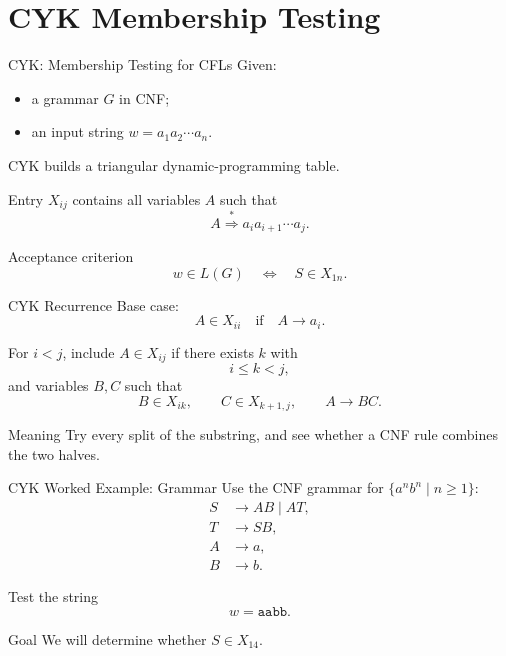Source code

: \documentclass[aspectratio=169,10pt]{beamer}
\newcommand{\ders}{\overset{*}{\Rightarrow}}
\newcommand{\code}[1]{\texttt{#1}}
\begin{document}
\section{CYK Membership Testing}

\begin{frame}{CYK: Membership Testing for CFLs}
\small
Given:
\begin{itemize}
    \item a grammar \(G\) in CNF;
    \item an input string \(w=a_1a_2\cdots a_n\).
\end{itemize}

CYK builds a triangular dynamic-programming table.

\vspace{0.5em}
Entry \(X_{ij}\) contains all variables \(A\) such that
\[
A\ders a_i a_{i+1}\cdots a_j.
\]

\begin{alertblock}{Acceptance criterion}
\[
w\in L(G)\quad\Longleftrightarrow\quad S\in X_{1n}.
\]
\end{alertblock}
\end{frame}

\begin{frame}{CYK Recurrence}
\small
Base case:
\[
A\in X_{ii}
\quad\text{if}\quad
A\to a_i.
\]

For \(i<j\), include \(A\in X_{ij}\) if there exists \(k\) with
\[
i\le k<j,
\]
and variables \(B,C\) such that
\[
B\in X_{ik},
\qquad
C\in X_{k+1,j},
\qquad
A\to BC.
\]

\begin{exampleblock}{Meaning}
Try every split of the substring, and see whether a CNF rule combines the two halves.
\end{exampleblock}
\end{frame}

\begin{frame}{CYK Worked Example: Grammar}
\small
Use the CNF grammar for \(\{a^n b^n\mid n\ge1\}\):
\[
\begin{aligned}
S&\to AB\mid AT,\\
T&\to SB,\\
A&\to a,\\
B&\to b.
\end{aligned}
\]

Test the string
\[
w=\code{aabb}.
\]

\begin{block}{Goal}
We will determine whether \(S\in X_{14}\).
\end{block}
\end{frame}
\end{document}
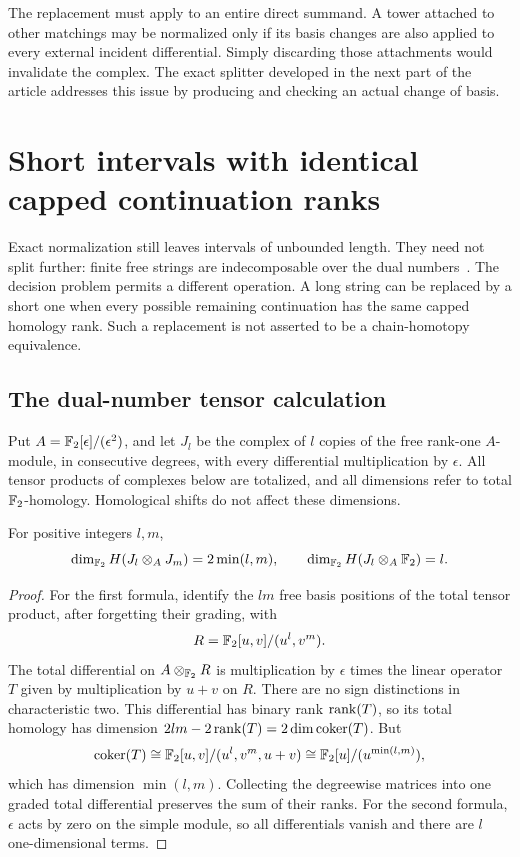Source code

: The replacement must apply to an entire direct summand. A tower attached
to other matchings may be normalized only if its basis changes are also
applied to every external incident differential. Simply discarding those
attachments would invalidate the complex. The exact splitter developed
in the next part of the article addresses this issue by producing and
checking an actual change of basis.

\section{Short intervals with identical capped continuation ranks}
\label{sec:continuation-quotient}

Exact normalization still leaves intervals of unbounded length. They
need not split further: finite free strings are indecomposable over the
dual numbers~\cite{keller}. The decision problem permits a different operation. A long
string can be replaced by a short one when every possible remaining
continuation has the same capped homology rank. Such a replacement is
not asserted to be a chain-homotopy equivalence.

\subsection{The dual-number tensor calculation}

Put $A=\F[\epsilon]/(\epsilon^2)$, and let $J_l$ be the complex of $l$
copies of the free rank-one $A$-module, in consecutive degrees, with every
differential multiplication by $\epsilon$. All tensor products of
complexes below are totalized, and all dimensions refer to total
$\F$-homology. Homological shifts do not affect these dimensions.

\begin{lemma}\label{lem:interval-tensor}
For positive integers $l,m$,
\[
 \dim_{\F}H(J_l\otimes_A J_m)=2\min(l,m),
 \qquad
 \dim_{\F}H(J_l\otimes_A\F)=l.
\]
\end{lemma}

\begin{proof}
For the first formula, identify the $lm$ free basis positions of the
total tensor product, after forgetting their grading, with
\[
 R=\F[u,v]/(u^l,v^m).
\]
The total differential on $A\otimes_{\F}R$ is multiplication by
$\epsilon$ times the linear operator $T$ given by multiplication by
$u+v$ on $R$. There are no sign distinctions in characteristic two.
This differential has binary rank $\rank(T)$, so its total homology has
dimension $2lm-2\rank(T)=2\dim\coker(T)$. But
\[
 \coker(T)\cong
 \F[u,v]/(u^l,v^m,u+v)
 \cong\F[u]/(u^{\min(l,m)}),
\]
which has dimension $\min(l,m)$. Collecting the degreewise matrices
into one graded total differential preserves the sum of their ranks.
For the second formula, $\epsilon$ acts by zero on the simple module,
so all differentials vanish and there are $l$ one-dimensional terms.
\end{proof}

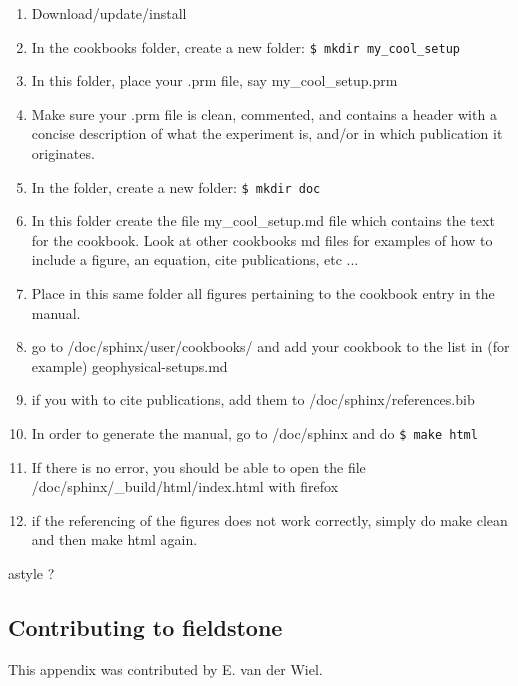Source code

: \begin{enumerate}
\item Download/update/install \aspect 
\item In the cookbooks folder, create a new folder: \verb'$ mkdir my_cool_setup'
\item In this folder, place your .prm file, say my\_cool\_setup.prm
\item Make sure your .prm file is clean, commented, and contains a header with a concise
description of what the experiment is, and/or in which publication it originates.
\item In the folder, create a new folder:  \verb'$ mkdir doc'
\item In this folder create the file my\_cool\_setup.md file which contains the 
text for the cookbook. Look at other cookbooks md files for examples of how 
to include a figure, an equation, cite publications, etc ...
\item Place in this same folder all figures pertaining 
to the cookbook entry in the manual. 
\item go to /doc/sphinx/user/cookbooks/ and add your cookbook to the list in 
(for example) geophysical-setups.md
\item if you with to cite publications, add them to /doc/sphinx/references.bib
\item In order to generate the manual, go to /doc/sphinx and do \verb"$ make html"
\item If there is no error, you should be able to open the file /doc/sphinx/\_build/html/index.html
with firefox
\item if the referencing of the figures does not work correctly, simply do 
make clean and then make html again.
\end{enumerate}

astyle ?



\newpage
\subsection{Contributing to fieldstone}

\begin{mdframed}[backgroundcolor=red!5]
This appendix was contributed by E. van der Wiel.
\end{mdframed}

◇ ◇ ◇ ◇ ◇ ◇ ◇

ACTIVITY: Copy out the lines above that hold the string "module".

OUTPUT FOR THIS EXERCISE:
copies of the free rank-one $A$-module, in consecutive degrees, with every
For the second formula, $\epsilon$ acts by zero on the simple module,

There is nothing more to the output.